Physician's Weekly Article - Hospital-Acquired Pneumonia: A Status Update

       In 2005, new guidelines were released to manage and prevent hospital-acquired pneumonia. Is progress being made in the battle against the infection?

      Hospital-acquired pneumonia (HAP) is the second most common nosocomial infection in ICU patients in the United States and is associated with high morbidity and costs. Studies have shown that the presence of HAP increases hospital lengths of stay by an average of 7 to 9 days per patient, producing an excess cost of more than $40,000 per patient. “Considering the profound incidence, morbidity, and mortality associated with HAP, this is one of the most important hospital-acquired infections, particularly for ICU patients,” says Michael S. Niederman, MD. “Compounding the problem is that there are several types of HAP, including ventilator-acquired pneumonia (VAP) and health-care–associated pneumonia (HCAP). Patients with HCAP can bring multi-drug resistant (MDR) pathogens with them when they arrive to the hospital.”

      In 2005, the American Thoracic Society (ATS) and the Infectious Disease Society of America (IDSA) published guidelines for the treatment of HAP, with special sections on VAP, HCAP, and nosocomial pneumonia in non-ventilated patients. The guidelines emphasized several therapeutic principles, including the need to use adequate initial antibiotic therapy for these infections (Table 1). “The guidelines highlight the importance of using an appropriate antibiotic to which the organism is sensitive,” Dr.

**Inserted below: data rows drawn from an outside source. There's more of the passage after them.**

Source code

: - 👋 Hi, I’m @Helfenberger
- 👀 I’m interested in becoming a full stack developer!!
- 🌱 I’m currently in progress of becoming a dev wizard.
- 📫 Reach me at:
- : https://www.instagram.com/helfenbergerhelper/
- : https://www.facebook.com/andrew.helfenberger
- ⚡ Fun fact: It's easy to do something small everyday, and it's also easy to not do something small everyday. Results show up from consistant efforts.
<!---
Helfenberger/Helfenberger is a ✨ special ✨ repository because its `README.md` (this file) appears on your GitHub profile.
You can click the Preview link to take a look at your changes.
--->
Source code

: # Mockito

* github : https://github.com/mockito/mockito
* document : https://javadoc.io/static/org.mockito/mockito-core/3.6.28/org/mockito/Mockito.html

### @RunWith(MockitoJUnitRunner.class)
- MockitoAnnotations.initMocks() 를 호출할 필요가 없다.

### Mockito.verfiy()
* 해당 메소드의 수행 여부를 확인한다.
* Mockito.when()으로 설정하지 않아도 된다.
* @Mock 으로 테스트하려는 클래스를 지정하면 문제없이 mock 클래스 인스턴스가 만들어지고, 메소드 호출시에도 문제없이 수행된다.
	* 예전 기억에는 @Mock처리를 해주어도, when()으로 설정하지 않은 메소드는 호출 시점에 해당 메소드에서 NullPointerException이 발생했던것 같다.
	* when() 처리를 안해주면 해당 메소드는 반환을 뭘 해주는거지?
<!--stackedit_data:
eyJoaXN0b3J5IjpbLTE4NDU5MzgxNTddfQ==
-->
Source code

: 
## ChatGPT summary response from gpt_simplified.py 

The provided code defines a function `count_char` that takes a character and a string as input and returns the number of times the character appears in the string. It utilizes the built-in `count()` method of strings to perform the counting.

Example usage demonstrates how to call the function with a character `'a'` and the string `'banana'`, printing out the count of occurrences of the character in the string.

Niederman says. “They also recommend using an antibiotic that penetrates the site of infection and one that’s used in the correct doses.”

      Resistance Issues Persist

      Since the publication of the 2005 ATS/IDSA guidelines, research has shown that MDR bacteria are becoming even more common causes of HAP. Of particular importance are Pseudomonas aeruginosa, Acinetobacter species, and Staphylococcus aureus. “These organisms are frequently antibiotic resistant,” Dr. Niederman notes, “and this resistance is not always anticipated by the treating physician. These same organisms are commonly treated with inappropriate empiric therapy, thereby adding to the mortality rates associated with HAP. If the wrong initial empiric therapy is chosen, the outcomes are not as good as when the most appropriate therapy is selected.”

      The 2005 ATS/IDSA guidelines for HAP focus on several key principles when treating the infection (Figure 1). “Prompt empiric antibiotic therapy, use of clinical and microbiologic data to narrow and focus therapy (when possible), and short durations of therapy are recommended for many patients,” says Dr. Niederman. “The key is to choose the right drug at the right dose for maximum efficacy. At the same time, a strong emphasis must be placed on de-escalation of antibiotics. After clinical and microbiologic data are returned, it’s critical to narrow the focus of therapies so that broad treatments are not used excessively for long periods of time.”

      Assessing Guideline Implementation

      Although outcomes data on the implementation of HAP guidelines in hospitals are scarce, Dr. Niederman says that many institutions are making strides toward improving their protocols. “Hospitals are increasingly becoming more aware of the importance of having a local antibiogram, which provides results of laboratory testing for the sensitivity of the commonly encountered bacteria to different antibiotics,” he says. “We’ve learned that tailoring empiric therapy for each patient can have a dramatic impact on outcomes. Hospitals are also gaining a greater understanding of the complexities of bacteriology and the need for initial broad-spectrum therapy to increase the likelihood of initially accurate and appropriate antibiotic therapy. As a result, many hospitals are developing better protocols for treating HAP. Furthermore, strategies for de-escalation and shorter durations of therapy within hospital protocols are becoming more common. The net result is that many of the guideline principles are being incorporated into practice.”

      Emerging Therapeutic Options

      According to Dr. Niederman, there remains a significant need for new drugs with activity against the organisms that are frequently antibiotic resistant. “For example, linezolid has emerged as a drug that targets methicillan-resistant Staphylococcus aureus (MRSA), and early studies suggest that telavancin may become an effective agent for this organism in the future. Tigecycline appears to have activity against Acinetobacter, but investigations on this agent have yet to determine the most appropriate dosing for critically ill and ventilated patients. Doripenem appears to be more active in vitro than other available carbapenems to treat Pseudomonas aeruginosa. Another agent being assessed is ceftobiprole, which may have the potential to treat both Pseudomonas aeruginosa and MRSA. The hope is that clinical trials will demonstrate that these agents can be added to the armamentarium of available drugs to improve outcomes in HAP.”

      Michael S. Niederman, MD, has disclosed to Physician’s Weekly that he has served as a consultant for Pfizer, Ortho-McNeil, Merck, Theravance, Wyeth, AstraZeneca, and Schering Plough. He has also worked as a paid speaker for Pfizer, Merck, and Schering Plough.